What the task requires: Exactly as given, reproduce the records in full.

Stored data entries
# # # # #

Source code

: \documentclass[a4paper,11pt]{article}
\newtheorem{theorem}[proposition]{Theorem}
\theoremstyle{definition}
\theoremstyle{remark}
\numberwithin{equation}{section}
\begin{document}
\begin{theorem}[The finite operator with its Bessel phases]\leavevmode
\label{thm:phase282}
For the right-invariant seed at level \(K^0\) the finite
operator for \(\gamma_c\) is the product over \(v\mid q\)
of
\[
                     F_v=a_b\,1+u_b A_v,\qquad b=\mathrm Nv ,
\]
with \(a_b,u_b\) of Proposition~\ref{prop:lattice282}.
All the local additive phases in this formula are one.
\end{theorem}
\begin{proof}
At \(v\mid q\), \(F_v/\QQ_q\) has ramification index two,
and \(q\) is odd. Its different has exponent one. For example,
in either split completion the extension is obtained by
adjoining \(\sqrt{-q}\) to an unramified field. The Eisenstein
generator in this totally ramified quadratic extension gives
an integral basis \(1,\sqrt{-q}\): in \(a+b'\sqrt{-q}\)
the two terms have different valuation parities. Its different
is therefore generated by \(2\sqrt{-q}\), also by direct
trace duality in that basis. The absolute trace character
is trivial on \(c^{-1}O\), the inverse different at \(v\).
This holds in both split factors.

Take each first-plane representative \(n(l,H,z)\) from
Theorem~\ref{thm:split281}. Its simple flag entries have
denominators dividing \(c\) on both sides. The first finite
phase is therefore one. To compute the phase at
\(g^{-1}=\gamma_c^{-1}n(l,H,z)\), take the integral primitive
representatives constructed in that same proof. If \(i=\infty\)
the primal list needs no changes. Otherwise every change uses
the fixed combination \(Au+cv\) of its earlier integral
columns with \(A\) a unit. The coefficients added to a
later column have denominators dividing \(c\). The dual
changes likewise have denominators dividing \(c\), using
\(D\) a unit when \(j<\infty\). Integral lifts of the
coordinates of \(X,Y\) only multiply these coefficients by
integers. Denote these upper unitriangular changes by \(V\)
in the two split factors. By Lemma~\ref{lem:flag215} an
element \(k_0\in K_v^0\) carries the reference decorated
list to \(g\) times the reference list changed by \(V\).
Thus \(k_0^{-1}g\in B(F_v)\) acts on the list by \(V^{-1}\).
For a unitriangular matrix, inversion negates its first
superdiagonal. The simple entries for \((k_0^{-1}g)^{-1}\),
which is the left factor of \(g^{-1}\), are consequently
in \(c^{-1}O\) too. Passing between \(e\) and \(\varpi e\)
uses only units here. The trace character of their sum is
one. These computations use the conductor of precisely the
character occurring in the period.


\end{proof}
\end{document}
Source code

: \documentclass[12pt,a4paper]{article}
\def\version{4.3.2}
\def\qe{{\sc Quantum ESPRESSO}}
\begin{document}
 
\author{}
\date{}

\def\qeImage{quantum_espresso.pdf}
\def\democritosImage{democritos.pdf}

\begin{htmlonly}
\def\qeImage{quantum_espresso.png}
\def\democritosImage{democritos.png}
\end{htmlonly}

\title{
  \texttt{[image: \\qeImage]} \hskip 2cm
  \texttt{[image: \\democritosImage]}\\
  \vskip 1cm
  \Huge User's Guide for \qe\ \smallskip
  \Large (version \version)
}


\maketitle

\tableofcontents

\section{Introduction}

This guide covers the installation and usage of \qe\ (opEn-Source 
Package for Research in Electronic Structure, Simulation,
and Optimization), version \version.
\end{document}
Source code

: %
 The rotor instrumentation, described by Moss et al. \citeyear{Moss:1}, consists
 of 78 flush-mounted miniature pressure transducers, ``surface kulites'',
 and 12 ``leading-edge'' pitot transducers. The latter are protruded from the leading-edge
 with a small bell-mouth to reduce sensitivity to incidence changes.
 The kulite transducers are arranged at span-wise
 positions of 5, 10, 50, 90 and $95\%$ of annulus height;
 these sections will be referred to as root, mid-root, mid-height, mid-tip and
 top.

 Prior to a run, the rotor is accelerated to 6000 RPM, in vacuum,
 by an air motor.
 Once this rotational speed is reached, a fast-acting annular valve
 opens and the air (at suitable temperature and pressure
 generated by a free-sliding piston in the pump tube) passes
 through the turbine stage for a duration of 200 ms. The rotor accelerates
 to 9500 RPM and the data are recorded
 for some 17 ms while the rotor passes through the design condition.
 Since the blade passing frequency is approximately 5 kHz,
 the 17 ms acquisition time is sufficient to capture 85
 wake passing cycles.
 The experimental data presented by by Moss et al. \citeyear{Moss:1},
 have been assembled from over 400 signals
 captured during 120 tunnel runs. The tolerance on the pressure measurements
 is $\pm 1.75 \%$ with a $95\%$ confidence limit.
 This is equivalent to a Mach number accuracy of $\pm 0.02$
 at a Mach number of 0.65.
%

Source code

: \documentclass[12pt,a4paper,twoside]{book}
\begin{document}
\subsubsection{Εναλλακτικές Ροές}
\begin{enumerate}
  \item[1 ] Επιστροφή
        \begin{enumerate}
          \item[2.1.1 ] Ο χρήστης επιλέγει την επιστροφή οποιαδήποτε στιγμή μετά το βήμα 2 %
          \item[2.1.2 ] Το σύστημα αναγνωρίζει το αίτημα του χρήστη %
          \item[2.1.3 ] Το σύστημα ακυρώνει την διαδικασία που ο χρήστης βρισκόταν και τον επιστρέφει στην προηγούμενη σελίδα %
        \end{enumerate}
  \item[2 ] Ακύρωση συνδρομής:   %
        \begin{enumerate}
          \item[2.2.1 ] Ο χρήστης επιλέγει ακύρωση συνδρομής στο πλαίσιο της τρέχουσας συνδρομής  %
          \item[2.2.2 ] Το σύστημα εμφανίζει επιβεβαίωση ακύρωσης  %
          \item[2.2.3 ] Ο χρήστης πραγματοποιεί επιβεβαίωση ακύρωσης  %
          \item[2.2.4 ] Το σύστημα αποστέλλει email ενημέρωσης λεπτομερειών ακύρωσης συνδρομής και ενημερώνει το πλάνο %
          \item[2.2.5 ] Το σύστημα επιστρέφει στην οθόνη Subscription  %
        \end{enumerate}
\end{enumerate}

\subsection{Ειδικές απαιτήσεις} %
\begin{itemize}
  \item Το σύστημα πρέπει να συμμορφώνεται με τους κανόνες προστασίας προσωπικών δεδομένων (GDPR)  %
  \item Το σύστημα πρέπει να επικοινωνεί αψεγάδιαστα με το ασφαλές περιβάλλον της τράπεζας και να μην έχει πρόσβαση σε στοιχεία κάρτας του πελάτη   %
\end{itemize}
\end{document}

# # # # #

Written response:
Source code

: \documentclass[a4paper,11pt]{article}
\newtheorem{theorem}[proposition]{Theorem}
\theoremstyle{definition}
\theoremstyle{remark}
\numberwithin{equation}{section}
\begin{document}
\begin{theorem}[The finite operator with its Bessel phases]\leavevmode
\label{thm:phase282}
For the right-invariant seed at level \(K^0\) the finite
operator for \(\gamma_c\) is the product over \(v\mid q\)
of
\[
                     F_v=a_b\,1+u_b A_v,\qquad b=\mathrm Nv ,
\]
with \(a_b,u_b\) of Proposition~\ref{prop:lattice282}.
All the local additive phases in this formula are one.
\end{theorem}
\begin{proof}
At \(v\mid q\), \(F_v/\QQ_q\) has ramification index two,
and \(q\) is odd. Its different has exponent one. For example,
in either split completion the extension is obtained by
adjoining \(\sqrt{-q}\) to an unramified field. The Eisenstein
generator in this totally ramified quadratic extension gives
an integral basis \(1,\sqrt{-q}\): in \(a+b'\sqrt{-q}\)
the two terms have different valuation parities. Its different
is therefore generated by \(2\sqrt{-q}\), also by direct
trace duality in that basis. The absolute trace character
is trivial on \(c^{-1}O\), the inverse different at \(v\).
This holds in both split factors.

Take each first-plane representative \(n(l,H,z)\) from
Theorem~\ref{thm:split281}. Its simple flag entries have
denominators dividing \(c\) on both sides. The first finite
phase is therefore one. To compute the phase at
\(g^{-1}=\gamma_c^{-1}n(l,H,z)\), take the integral primitive
representatives constructed in that same proof. If \(i=\infty\)
the primal list needs no changes. Otherwise every change uses
the fixed combination \(Au+cv\) of its earlier integral
columns with \(A\) a unit. The coefficients added to a
later column have denominators dividing \(c\). The dual
changes likewise have denominators dividing \(c\), using
\(D\) a unit when \(j<\infty\). Integral lifts of the
coordinates of \(X,Y\) only multiply these coefficients by
integers. Denote these upper unitriangular changes by \(V\)
in the two split factors. By Lemma~\ref{lem:flag215} an
element \(k_0\in K_v^0\) carries the reference decorated
list to \(g\) times the reference list changed by \(V\).
Thus \(k_0^{-1}g\in B(F_v)\) acts on the list by \(V^{-1}\).
For a unitriangular matrix, inversion negates its first
superdiagonal. The simple entries for \((k_0^{-1}g)^{-1}\),
which is the left factor of \(g^{-1}\), are consequently
in \(c^{-1}O\) too. Passing between \(e\) and \(\varpi e\)
uses only units here. The trace character of their sum is
one. These computations use the conductor of precisely the
character occurring in the period.


\end{proof}
\end{document}
Source code

: \documentclass[12pt,a4paper]{article}
\def\version{4.3.2}
\def\qe{{\sc Quantum ESPRESSO}}
\begin{document}
 
\author{}
\date{}

\def\qeImage{quantum_espresso.pdf}
\def\democritosImage{democritos.pdf}

\begin{htmlonly}
\def\qeImage{quantum_espresso.png}
\def\democritosImage{democritos.png}
\end{htmlonly}

\title{
  \texttt{[image: \\qeImage]} \hskip 2cm
  \texttt{[image: \\democritosImage]}\\
  \vskip 1cm
  \Huge User's Guide for \qe\ \smallskip
  \Large (version \version)
}


\maketitle

\tableofcontents

\section{Introduction}

This guide covers the installation and usage of \qe\ (opEn-Source 
Package for Research in Electronic Structure, Simulation,
and Optimization), version \version.
\end{document}
Source code

: %
 The rotor instrumentation, described by Moss et al. \citeyear{Moss:1}, consists
 of 78 flush-mounted miniature pressure transducers, ``surface kulites'',
 and 12 ``leading-edge'' pitot transducers. The latter are protruded from the leading-edge
 with a small bell-mouth to reduce sensitivity to incidence changes.
 The kulite transducers are arranged at span-wise
 positions of 5, 10, 50, 90 and $95\%$ of annulus height;
 these sections will be referred to as root, mid-root, mid-height, mid-tip and
 top.

 Prior to a run, the rotor is accelerated to 6000 RPM, in vacuum,
 by an air motor.
 Once this rotational speed is reached, a fast-acting annular valve
 opens and the air (at suitable temperature and pressure
 generated by a free-sliding piston in the pump tube) passes
 through the turbine stage for a duration of 200 ms. The rotor accelerates
 to 9500 RPM and the data are recorded
 for some 17 ms while the rotor passes through the design condition.
 Since the blade passing frequency is approximately 5 kHz,
 the 17 ms acquisition time is sufficient to capture 85
 wake passing cycles.
 The experimental data presented by by Moss et al. \citeyear{Moss:1},
 have been assembled from over 400 signals
 captured during 120 tunnel runs. The tolerance on the pressure measurements
 is $\pm 1.75 \%$ with a $95\%$ confidence limit.
 This is equivalent to a Mach number accuracy of $\pm 0.02$
 at a Mach number of 0.65.
%

Source code

: \documentclass[12pt,a4paper,twoside]{book}
\begin{document}
\subsubsection{Εναλλακτικές Ροές}
\begin{enumerate}
  \item[1 ] Επιστροφή
        \begin{enumerate}
          \item[2.1.1 ] Ο χρήστης επιλέγει την επιστροφή οποιαδήποτε στιγμή μετά το βήμα 2 %
          \item[2.1.2 ] Το σύστημα αναγνωρίζει το αίτημα του χρήστη %
          \item[2.1.3 ] Το σύστημα ακυρώνει την διαδικασία που ο χρήστης βρισκόταν και τον επιστρέφει στην προηγούμενη σελίδα %
        \end{enumerate}
  \item[2 ] Ακύρωση συνδρομής:   %
        \begin{enumerate}
          \item[2.2.1 ] Ο χρήστης επιλέγει ακύρωση συνδρομής στο πλαίσιο της τρέχουσας συνδρομής  %
          \item[2.2.2 ] Το σύστημα εμφανίζει επιβεβαίωση ακύρωσης  %
          \item[2.2.3 ] Ο χρήστης πραγματοποιεί επιβεβαίωση ακύρωσης  %
          \item[2.2.4 ] Το σύστημα αποστέλλει email ενημέρωσης λεπτομερειών ακύρωσης συνδρομής και ενημερώνει το πλάνο %
          \item[2.2.5 ] Το σύστημα επιστρέφει στην οθόνη Subscription  %
        \end{enumerate}
\end{enumerate}

\subsection{Ειδικές απαιτήσεις} %
\begin{itemize}
  \item Το σύστημα πρέπει να συμμορφώνεται με τους κανόνες προστασίας προσωπικών δεδομένων (GDPR)  %
  \item Το σύστημα πρέπει να επικοινωνεί αψεγάδιαστα με το ασφαλές περιβάλλον της τράπεζας και να μην έχει πρόσβαση σε στοιχεία κάρτας του πελάτη   %
\end{itemize}
\end{document}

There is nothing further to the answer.